The life of a book at Distributed Proofreaders

Distributed Proofreaders (DP) is an international web-based community working together to create eBooks from physical books in the public domain. I’ve been a volunteer and developer at DP for over 9 years and a site administrator for the past 6. During my sabbatical I’ve enjoyed a more active role in the community wearing my developer and system administrator hats.

After realizing that many folks aren’t aware of how DP works, I wrote a post on the DP blog that follows the life of a book at Distributed Proofreaders. Therein you can see how the children’s book Uncle Wiggily’s Auto Sled by Howard Roger Garis went from a physical form to a beautiful eBook at Project Gutenberg (you can read the HTML version in your web browser).

I’ve got a few more big DP development tasks I want to complete in the next 3 months before my sabbatical is over. Stay tuned!

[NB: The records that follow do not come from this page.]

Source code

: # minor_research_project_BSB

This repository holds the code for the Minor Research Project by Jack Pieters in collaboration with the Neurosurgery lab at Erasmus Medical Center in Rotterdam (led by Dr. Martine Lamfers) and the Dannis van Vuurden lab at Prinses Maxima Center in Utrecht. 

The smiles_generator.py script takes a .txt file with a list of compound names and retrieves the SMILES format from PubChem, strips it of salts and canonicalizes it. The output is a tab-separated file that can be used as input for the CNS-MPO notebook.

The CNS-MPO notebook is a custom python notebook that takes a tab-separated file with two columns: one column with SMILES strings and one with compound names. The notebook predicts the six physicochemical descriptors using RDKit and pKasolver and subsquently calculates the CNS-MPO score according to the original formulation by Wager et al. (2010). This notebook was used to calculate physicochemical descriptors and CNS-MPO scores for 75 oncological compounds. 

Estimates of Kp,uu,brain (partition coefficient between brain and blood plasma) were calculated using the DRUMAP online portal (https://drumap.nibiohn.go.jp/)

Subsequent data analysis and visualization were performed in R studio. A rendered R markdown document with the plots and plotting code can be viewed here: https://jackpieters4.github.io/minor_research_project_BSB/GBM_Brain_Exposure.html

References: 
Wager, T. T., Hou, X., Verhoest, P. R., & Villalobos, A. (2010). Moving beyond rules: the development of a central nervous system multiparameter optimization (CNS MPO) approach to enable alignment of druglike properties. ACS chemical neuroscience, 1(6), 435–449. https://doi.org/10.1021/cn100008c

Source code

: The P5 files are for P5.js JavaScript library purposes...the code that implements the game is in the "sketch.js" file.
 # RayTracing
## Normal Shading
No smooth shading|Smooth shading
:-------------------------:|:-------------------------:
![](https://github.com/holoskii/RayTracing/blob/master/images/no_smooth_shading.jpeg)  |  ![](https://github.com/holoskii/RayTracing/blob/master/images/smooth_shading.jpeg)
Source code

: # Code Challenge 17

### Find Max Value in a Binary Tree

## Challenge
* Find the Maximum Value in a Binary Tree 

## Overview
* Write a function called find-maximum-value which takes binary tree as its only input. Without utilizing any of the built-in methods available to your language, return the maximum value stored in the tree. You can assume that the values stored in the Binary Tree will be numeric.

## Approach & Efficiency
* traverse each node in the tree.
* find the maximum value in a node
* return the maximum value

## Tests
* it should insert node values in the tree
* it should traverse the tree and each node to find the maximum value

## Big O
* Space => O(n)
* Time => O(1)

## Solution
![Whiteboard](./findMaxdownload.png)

The relevance of Distributed Proofreaders in a Google Books world

The mission of Distributed Proofreaders (DP) is to preserve public domain books by converting them into high-quality eBooks and publishing them to Project Gutenberg. But they’re not the only ones who are working to digitally preserve the world’s books. Other players in this space include:

  • The Internet Archive (TIA), through its OpenLibrary project, is digitizing all the world’s public domain books and making them accessible.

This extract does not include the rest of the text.